Input below:
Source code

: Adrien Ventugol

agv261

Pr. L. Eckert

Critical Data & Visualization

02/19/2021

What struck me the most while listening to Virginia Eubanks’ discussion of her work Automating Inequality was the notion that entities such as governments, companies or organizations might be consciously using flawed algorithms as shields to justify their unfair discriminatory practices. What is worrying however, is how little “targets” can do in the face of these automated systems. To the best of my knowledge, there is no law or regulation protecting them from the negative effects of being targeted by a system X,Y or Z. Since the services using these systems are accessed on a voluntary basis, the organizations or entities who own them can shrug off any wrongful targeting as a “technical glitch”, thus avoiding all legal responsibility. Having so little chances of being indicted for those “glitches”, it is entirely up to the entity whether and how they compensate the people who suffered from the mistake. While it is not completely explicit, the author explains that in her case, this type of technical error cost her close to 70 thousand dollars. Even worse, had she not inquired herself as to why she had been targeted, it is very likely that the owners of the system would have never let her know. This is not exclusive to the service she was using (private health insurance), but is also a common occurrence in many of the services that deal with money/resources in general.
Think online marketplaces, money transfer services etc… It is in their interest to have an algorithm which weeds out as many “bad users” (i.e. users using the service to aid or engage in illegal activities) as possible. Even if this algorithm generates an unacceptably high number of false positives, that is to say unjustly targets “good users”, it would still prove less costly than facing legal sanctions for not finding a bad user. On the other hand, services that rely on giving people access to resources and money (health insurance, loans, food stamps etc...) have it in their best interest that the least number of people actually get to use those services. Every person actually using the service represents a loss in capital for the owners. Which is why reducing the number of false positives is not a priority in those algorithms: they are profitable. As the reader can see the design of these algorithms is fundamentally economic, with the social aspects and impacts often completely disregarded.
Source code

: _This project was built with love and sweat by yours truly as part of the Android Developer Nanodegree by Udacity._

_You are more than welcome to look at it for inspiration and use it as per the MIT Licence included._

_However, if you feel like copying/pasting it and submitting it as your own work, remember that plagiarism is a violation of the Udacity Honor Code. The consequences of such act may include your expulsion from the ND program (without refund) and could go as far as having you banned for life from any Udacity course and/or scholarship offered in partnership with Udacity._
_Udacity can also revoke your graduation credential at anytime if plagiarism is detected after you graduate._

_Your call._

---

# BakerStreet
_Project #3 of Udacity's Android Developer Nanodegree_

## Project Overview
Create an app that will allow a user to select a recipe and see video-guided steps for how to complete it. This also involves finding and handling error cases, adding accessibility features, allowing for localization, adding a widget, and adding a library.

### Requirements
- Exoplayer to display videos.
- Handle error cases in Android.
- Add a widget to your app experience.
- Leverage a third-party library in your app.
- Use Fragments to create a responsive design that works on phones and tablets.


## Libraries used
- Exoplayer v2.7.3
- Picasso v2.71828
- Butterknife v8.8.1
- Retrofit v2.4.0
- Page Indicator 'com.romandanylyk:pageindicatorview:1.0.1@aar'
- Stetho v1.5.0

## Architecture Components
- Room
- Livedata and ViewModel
End of Input.
(Goal of the exercise):
Reproduce the data exactly, omitting nothing.

(Exercise response):
Source code

: Adrien Ventugol

agv261

Pr. L. Eckert

Critical Data & Visualization

02/19/2021

What struck me the most while listening to Virginia Eubanks’ discussion of her work Automating Inequality was the notion that entities such as governments, companies or organizations might be consciously using flawed algorithms as shields to justify their unfair discriminatory practices. What is worrying however, is how little “targets” can do in the face of these automated systems. To the best of my knowledge, there is no law or regulation protecting them from the negative effects of being targeted by a system X,Y or Z. Since the services using these systems are accessed on a voluntary basis, the organizations or entities who own them can shrug off any wrongful targeting as a “technical glitch”, thus avoiding all legal responsibility. Having so little chances of being indicted for those “glitches”, it is entirely up to the entity whether and how they compensate the people who suffered from the mistake. While it is not completely explicit, the author explains that in her case, this type of technical error cost her close to 70 thousand dollars. Even worse, had she not inquired herself as to why she had been targeted, it is very likely that the owners of the system would have never let her know. This is not exclusive to the service she was using (private health insurance), but is also a common occurrence in many of the services that deal with money/resources in general.
Think online marketplaces, money transfer services etc… It is in their interest to have an algorithm which weeds out as many “bad users” (i.e. users using the service to aid or engage in illegal activities) as possible. Even if this algorithm generates an unacceptably high number of false positives, that is to say unjustly targets “good users”, it would still prove less costly than facing legal sanctions for not finding a bad user. On the other hand, services that rely on giving people access to resources and money (health insurance, loans, food stamps etc...) have it in their best interest that the least number of people actually get to use those services. Every person actually using the service represents a loss in capital for the owners. Which is why reducing the number of false positives is not a priority in those algorithms: they are profitable. As the reader can see the design of these algorithms is fundamentally economic, with the social aspects and impacts often completely disregarded.
Source code

: _This project was built with love and sweat by yours truly as part of the Android Developer Nanodegree by Udacity._

_You are more than welcome to look at it for inspiration and use it as per the MIT Licence included._

_However, if you feel like copying/pasting it and submitting it as your own work, remember that plagiarism is a violation of the Udacity Honor Code. The consequences of such act may include your expulsion from the ND program (without refund) and could go as far as having you banned for life from any Udacity course and/or scholarship offered in partnership with Udacity._
_Udacity can also revoke your graduation credential at anytime if plagiarism is detected after you graduate._

_Your call._

---

# BakerStreet
_Project #3 of Udacity's Android Developer Nanodegree_

## Project Overview
Create an app that will allow a user to select a recipe and see video-guided steps for how to complete it. This also involves finding and handling error cases, adding accessibility features, allowing for localization, adding a widget, and adding a library.

### Requirements
- Exoplayer to display videos.
- Handle error cases in Android.
- Add a widget to your app experience.
- Leverage a third-party library in your app.
- Use Fragments to create a responsive design that works on phones and tablets.


## Libraries used
- Exoplayer v2.7.3
- Picasso v2.71828
- Butterknife v8.8.1
- Retrofit v2.4.0
- Page Indicator 'com.romandanylyk:pageindicatorview:1.0.1@aar'
- Stetho v1.5.0

## Architecture Components
- Room
- Livedata and ViewModel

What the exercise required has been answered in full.